When asked why he thinks the U.S. has such a sizable prison population, Rigo 23 said, “I think there’s a national narrative that’s very much built on winning. So there’s a place to win, and there’s a place to lose, but there’s not a lot of space in between… there’s not much flexibility.”

Rigo 23 (whose real name is Ricardo Gouveia) was born in Madeira, Portugal, in 1966, the year before Douglas was to begin work on The Black Panther. At the New Museum on July 23, Rigo 23 introduced Douglas’s lecture, noting that the former minister of culture was an early influence on his work. He mentioned that he was “touched by the legacy of the history of resistance,” and suggested the reason the Panthers were respected internationally is because they weren’t solely focused on domestic politics–instead, they looked outside their own borders and forged relationships with anti-colonial movements in Africa, Asia, and Latin America.

The two other exhibitions currently featured at the New Museum also refer to international politics and resistance to mass culture: David Goldblatt focuses on the legacy of apartheid in South Africa, while Dorothy Iannone engages with female sexuality. The problem with this ambitious grouping is that all four artists represent some form of 1960s radicalism, but they only loosely fit together. The curation seems forced, because it is.

When asked why Douglas’s work was being shown now, Hoptman explained: “Right now is a great time to look back to the history of the struggles that came out of the civil rights era, specifically because of the change in regime in Washington, D.C., of course.”

The “of course,” though, is what is troubling. Are we really able to look back from a distance, now that Barack Obama is President?
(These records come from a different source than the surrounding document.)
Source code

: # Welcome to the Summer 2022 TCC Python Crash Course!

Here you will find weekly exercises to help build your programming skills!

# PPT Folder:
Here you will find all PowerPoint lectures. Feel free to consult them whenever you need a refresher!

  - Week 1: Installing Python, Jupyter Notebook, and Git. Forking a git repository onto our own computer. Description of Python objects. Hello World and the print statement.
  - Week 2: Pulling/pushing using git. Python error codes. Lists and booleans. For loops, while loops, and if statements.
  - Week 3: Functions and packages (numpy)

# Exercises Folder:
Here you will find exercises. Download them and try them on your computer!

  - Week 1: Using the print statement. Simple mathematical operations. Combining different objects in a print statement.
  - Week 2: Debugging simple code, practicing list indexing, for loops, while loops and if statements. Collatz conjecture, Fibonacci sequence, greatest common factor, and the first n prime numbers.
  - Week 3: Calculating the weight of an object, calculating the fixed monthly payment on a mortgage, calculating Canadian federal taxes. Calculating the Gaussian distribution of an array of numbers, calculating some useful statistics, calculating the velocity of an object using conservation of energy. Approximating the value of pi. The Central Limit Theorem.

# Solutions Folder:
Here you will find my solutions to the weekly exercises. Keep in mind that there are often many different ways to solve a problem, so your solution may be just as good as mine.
Is the New Museum just pandering to an audience that wants to be reassured by art that is post-colonial, post-race, and, ultimately, post-guilt?

Douglas said: “The challenges are still the same, but you may have some now who… think that we’ve turned the page, when we haven’t finished the page that we’re on.”

So how can political artists maintain their voice in the age of Obama, in which the President is depicted as Superman on t-shirts and posters worldwide, or as the personification of hope in Shepard Fairey’s work?

Rigo 23 said, “When Obama got elected President he finished his speech by saying, ‘God Bless America.’ And I think as long as United States citizens think that God should bless their country in particular, we’re not going to go anywhere.” He continued, “I think that political artists working in the United States have to see themselves as political artists living on planet Earth first.”